**Exercise brief**
Output every entry below exactly, without its pictures.

**Data section**
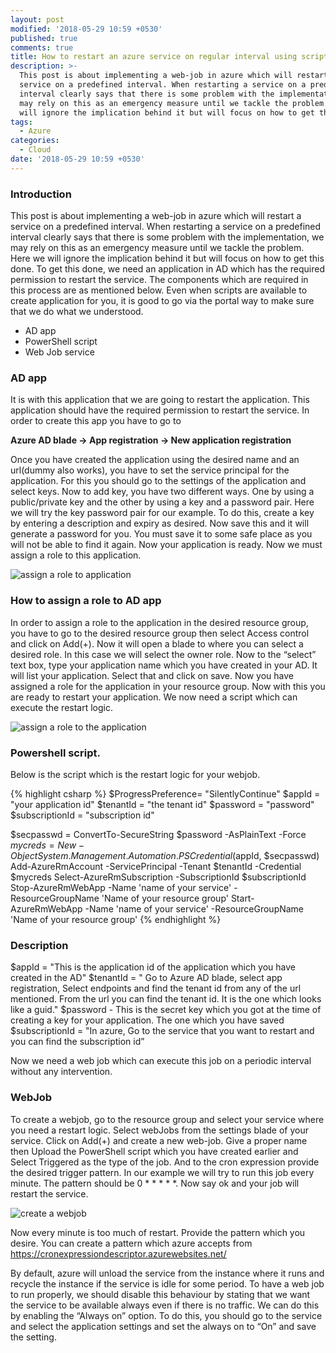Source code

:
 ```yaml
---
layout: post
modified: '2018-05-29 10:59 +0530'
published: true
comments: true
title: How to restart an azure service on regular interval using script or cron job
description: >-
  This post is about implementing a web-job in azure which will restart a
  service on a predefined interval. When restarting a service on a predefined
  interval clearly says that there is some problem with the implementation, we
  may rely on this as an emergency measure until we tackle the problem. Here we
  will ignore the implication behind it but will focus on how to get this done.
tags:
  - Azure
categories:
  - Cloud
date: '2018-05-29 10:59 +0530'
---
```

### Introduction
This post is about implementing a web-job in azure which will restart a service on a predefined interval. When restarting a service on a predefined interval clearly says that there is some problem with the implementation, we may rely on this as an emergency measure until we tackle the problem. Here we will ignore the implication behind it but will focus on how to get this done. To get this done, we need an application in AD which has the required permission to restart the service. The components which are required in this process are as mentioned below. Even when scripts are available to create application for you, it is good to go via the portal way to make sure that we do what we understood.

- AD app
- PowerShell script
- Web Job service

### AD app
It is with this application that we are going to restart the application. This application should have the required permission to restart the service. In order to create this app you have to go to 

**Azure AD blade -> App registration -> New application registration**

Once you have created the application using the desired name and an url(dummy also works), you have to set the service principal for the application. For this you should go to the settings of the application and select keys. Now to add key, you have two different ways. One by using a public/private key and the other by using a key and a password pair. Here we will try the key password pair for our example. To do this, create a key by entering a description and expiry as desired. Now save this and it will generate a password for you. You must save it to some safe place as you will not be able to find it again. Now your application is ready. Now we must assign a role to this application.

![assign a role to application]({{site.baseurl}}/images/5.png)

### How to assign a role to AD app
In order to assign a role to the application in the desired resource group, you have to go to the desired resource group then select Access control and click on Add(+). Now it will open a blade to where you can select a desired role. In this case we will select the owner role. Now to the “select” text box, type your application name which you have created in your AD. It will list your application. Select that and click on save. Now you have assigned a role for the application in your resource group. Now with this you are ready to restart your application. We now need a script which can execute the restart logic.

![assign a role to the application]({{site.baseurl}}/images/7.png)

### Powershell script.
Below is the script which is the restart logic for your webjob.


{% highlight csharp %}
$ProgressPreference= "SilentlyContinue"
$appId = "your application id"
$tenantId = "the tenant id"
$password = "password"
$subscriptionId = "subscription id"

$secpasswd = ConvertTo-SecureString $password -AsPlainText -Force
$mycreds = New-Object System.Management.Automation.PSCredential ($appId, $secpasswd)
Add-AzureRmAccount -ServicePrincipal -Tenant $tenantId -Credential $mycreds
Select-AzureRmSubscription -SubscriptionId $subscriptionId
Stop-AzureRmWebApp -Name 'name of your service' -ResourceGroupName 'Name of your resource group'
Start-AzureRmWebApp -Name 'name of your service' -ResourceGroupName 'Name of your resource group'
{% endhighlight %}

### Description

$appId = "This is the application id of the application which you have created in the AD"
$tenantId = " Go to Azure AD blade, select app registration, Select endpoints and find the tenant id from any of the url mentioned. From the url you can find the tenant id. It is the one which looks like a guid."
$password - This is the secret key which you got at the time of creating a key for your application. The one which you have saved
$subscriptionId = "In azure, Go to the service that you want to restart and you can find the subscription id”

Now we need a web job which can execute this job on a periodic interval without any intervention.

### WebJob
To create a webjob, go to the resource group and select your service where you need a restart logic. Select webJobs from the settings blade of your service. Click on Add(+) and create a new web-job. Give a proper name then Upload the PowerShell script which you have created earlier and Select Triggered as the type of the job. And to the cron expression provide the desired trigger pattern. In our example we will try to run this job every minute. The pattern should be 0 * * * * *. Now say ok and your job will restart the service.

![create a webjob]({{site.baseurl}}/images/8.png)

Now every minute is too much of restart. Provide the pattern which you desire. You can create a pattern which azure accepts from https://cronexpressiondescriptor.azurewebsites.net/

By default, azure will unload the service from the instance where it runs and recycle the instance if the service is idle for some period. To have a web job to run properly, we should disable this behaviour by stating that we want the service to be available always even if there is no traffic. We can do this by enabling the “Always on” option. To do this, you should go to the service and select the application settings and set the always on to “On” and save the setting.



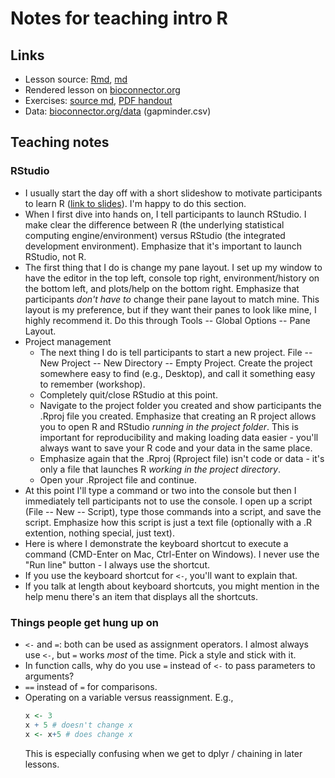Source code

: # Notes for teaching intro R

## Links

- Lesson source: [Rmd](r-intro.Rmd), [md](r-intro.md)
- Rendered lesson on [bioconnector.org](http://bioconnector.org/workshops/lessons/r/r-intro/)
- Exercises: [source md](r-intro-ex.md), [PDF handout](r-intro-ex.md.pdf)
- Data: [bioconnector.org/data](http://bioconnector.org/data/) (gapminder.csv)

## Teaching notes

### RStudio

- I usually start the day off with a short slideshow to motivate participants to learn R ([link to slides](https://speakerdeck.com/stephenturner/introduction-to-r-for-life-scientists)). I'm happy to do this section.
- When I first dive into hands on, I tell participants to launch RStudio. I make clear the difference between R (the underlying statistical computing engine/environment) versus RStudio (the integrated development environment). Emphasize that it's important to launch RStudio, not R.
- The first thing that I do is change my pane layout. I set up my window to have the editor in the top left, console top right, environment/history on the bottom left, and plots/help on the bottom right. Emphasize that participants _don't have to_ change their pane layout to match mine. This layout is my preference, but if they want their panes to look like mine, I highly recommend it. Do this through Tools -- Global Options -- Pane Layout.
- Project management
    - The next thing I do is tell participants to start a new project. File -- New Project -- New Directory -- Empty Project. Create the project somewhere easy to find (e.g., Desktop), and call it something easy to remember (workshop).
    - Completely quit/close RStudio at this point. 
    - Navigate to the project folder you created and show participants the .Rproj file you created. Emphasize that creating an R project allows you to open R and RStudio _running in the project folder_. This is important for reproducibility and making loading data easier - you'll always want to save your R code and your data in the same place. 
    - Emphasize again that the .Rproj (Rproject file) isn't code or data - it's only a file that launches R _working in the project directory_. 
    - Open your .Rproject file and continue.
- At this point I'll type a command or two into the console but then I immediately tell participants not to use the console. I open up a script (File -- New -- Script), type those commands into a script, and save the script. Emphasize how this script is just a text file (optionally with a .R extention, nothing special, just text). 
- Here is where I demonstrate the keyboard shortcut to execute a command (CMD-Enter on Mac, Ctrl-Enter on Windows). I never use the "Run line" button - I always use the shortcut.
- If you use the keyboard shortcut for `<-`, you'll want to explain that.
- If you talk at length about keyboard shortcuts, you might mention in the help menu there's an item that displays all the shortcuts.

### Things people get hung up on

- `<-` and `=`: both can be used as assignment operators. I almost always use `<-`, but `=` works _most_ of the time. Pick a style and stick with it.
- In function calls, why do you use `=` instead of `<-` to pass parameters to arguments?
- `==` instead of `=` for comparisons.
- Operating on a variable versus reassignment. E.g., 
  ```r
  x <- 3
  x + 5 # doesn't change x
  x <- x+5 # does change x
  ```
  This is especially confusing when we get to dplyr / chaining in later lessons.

**Answer section**
Source code

:
 ```yaml
---
layout: post
modified: '2018-05-29 10:59 +0530'
published: true
comments: true
title: How to restart an azure service on regular interval using script or cron job
description: >-
  This post is about implementing a web-job in azure which will restart a
  service on a predefined interval. When restarting a service on a predefined
  interval clearly says that there is some problem with the implementation, we
  may rely on this as an emergency measure until we tackle the problem. Here we
  will ignore the implication behind it but will focus on how to get this done.
tags:
  - Azure
categories:
  - Cloud
date: '2018-05-29 10:59 +0530'
---
```

### Introduction
This post is about implementing a web-job in azure which will restart a service on a predefined interval. When restarting a service on a predefined interval clearly says that there is some problem with the implementation, we may rely on this as an emergency measure until we tackle the problem. Here we will ignore the implication behind it but will focus on how to get this done. To get this done, we need an application in AD which has the required permission to restart the service. The components which are required in this process are as mentioned below. Even when scripts are available to create application for you, it is good to go via the portal way to make sure that we do what we understood.

- AD app
- PowerShell script
- Web Job service

### AD app
It is with this application that we are going to restart the application. This application should have the required permission to restart the service. In order to create this app you have to go to 

**Azure AD blade -> App registration -> New application registration**

Once you have created the application using the desired name and an url(dummy also works), you have to set the service principal for the application. For this you should go to the settings of the application and select keys. Now to add key, you have two different ways. One by using a public/private key and the other by using a key and a password pair. Here we will try the key password pair for our example. To do this, create a key by entering a description and expiry as desired. Now save this and it will generate a password for you. You must save it to some safe place as you will not be able to find it again. Now your application is ready. Now we must assign a role to this application.

![assign a role to application]({{site.baseurl}}/images/5.png)

### How to assign a role to AD app
In order to assign a role to the application in the desired resource group, you have to go to the desired resource group then select Access control and click on Add(+). Now it will open a blade to where you can select a desired role. In this case we will select the owner role. Now to the “select” text box, type your application name which you have created in your AD. It will list your application. Select that and click on save. Now you have assigned a role for the application in your resource group. Now with this you are ready to restart your application. We now need a script which can execute the restart logic.

![assign a role to the application]({{site.baseurl}}/images/7.png)

### Powershell script.
Below is the script which is the restart logic for your webjob.


{% highlight csharp %}
$ProgressPreference= "SilentlyContinue"
$appId = "your application id"
$tenantId = "the tenant id"
$password = "password"
$subscriptionId = "subscription id"

$secpasswd = ConvertTo-SecureString $password -AsPlainText -Force
$mycreds = New-Object System.Management.Automation.PSCredential ($appId, $secpasswd)
Add-AzureRmAccount -ServicePrincipal -Tenant $tenantId -Credential $mycreds
Select-AzureRmSubscription -SubscriptionId $subscriptionId
Stop-AzureRmWebApp -Name 'name of your service' -ResourceGroupName 'Name of your resource group'
Start-AzureRmWebApp -Name 'name of your service' -ResourceGroupName 'Name of your resource group'
{% endhighlight %}

### Description

$appId = "This is the application id of the application which you have created in the AD"
$tenantId = " Go to Azure AD blade, select app registration, Select endpoints and find the tenant id from any of the url mentioned. From the url you can find the tenant id. It is the one which looks like a guid."
$password - This is the secret key which you got at the time of creating a key for your application. The one which you have saved
$subscriptionId = "In azure, Go to the service that you want to restart and you can find the subscription id”

Now we need a web job which can execute this job on a periodic interval without any intervention.

### WebJob
To create a webjob, go to the resource group and select your service where you need a restart logic. Select webJobs from the settings blade of your service. Click on Add(+) and create a new web-job. Give a proper name then Upload the PowerShell script which you have created earlier and Select Triggered as the type of the job. And to the cron expression provide the desired trigger pattern. In our example we will try to run this job every minute. The pattern should be 0 * * * * *. Now say ok and your job will restart the service.

![create a webjob]({{site.baseurl}}/images/8.png)

Now every minute is too much of restart. Provide the pattern which you desire. You can create a pattern which azure accepts from https://cronexpressiondescriptor.azurewebsites.net/

By default, azure will unload the service from the instance where it runs and recycle the instance if the service is idle for some period. To have a web job to run properly, we should disable this behaviour by stating that we want the service to be available always even if there is no traffic. We can do this by enabling the “Always on” option. To do this, you should go to the service and select the application settings and set the always on to “On” and save the setting.



Source code

: # Notes for teaching intro R

## Links

- Lesson source: [Rmd](r-intro.Rmd), [md](r-intro.md)
- Rendered lesson on [bioconnector.org](http://bioconnector.org/workshops/lessons/r/r-intro/)
- Exercises: [source md](r-intro-ex.md), [PDF handout](r-intro-ex.md.pdf)
- Data: [bioconnector.org/data](http://bioconnector.org/data/) (gapminder.csv)

## Teaching notes

### RStudio

- I usually start the day off with a short slideshow to motivate participants to learn R ([link to slides](https://speakerdeck.com/stephenturner/introduction-to-r-for-life-scientists)). I'm happy to do this section.
- When I first dive into hands on, I tell participants to launch RStudio. I make clear the difference between R (the underlying statistical computing engine/environment) versus RStudio (the integrated development environment). Emphasize that it's important to launch RStudio, not R.
- The first thing that I do is change my pane layout. I set up my window to have the editor in the top left, console top right, environment/history on the bottom left, and plots/help on the bottom right. Emphasize that participants _don't have to_ change their pane layout to match mine. This layout is my preference, but if they want their panes to look like mine, I highly recommend it. Do this through Tools -- Global Options -- Pane Layout.
- Project management
    - The next thing I do is tell participants to start a new project. File -- New Project -- New Directory -- Empty Project. Create the project somewhere easy to find (e.g., Desktop), and call it something easy to remember (workshop).
    - Completely quit/close RStudio at this point. 
    - Navigate to the project folder you created and show participants the .Rproj file you created. Emphasize that creating an R project allows you to open R and RStudio _running in the project folder_. This is important for reproducibility and making loading data easier - you'll always want to save your R code and your data in the same place. 
    - Emphasize again that the .Rproj (Rproject file) isn't code or data - it's only a file that launches R _working in the project directory_. 
    - Open your .Rproject file and continue.
- At this point I'll type a command or two into the console but then I immediately tell participants not to use the console. I open up a script (File -- New -- Script), type those commands into a script, and save the script. Emphasize how this script is just a text file (optionally with a .R extention, nothing special, just text). 
- Here is where I demonstrate the keyboard shortcut to execute a command (CMD-Enter on Mac, Ctrl-Enter on Windows). I never use the "Run line" button - I always use the shortcut.
- If you use the keyboard shortcut for `<-`, you'll want to explain that.
- If you talk at length about keyboard shortcuts, you might mention in the help menu there's an item that displays all the shortcuts.

### Things people get hung up on

- `<-` and `=`: both can be used as assignment operators. I almost always use `<-`, but `=` works _most_ of the time. Pick a style and stick with it.
- In function calls, why do you use `=` instead of `<-` to pass parameters to arguments?
- `==` instead of `=` for comparisons.
- Operating on a variable versus reassignment. E.g., 
  ```r
  x <- 3
  x + 5 # doesn't change x
  x <- x+5 # does change x
  ```
  This is especially confusing when we get to dplyr / chaining in later lessons.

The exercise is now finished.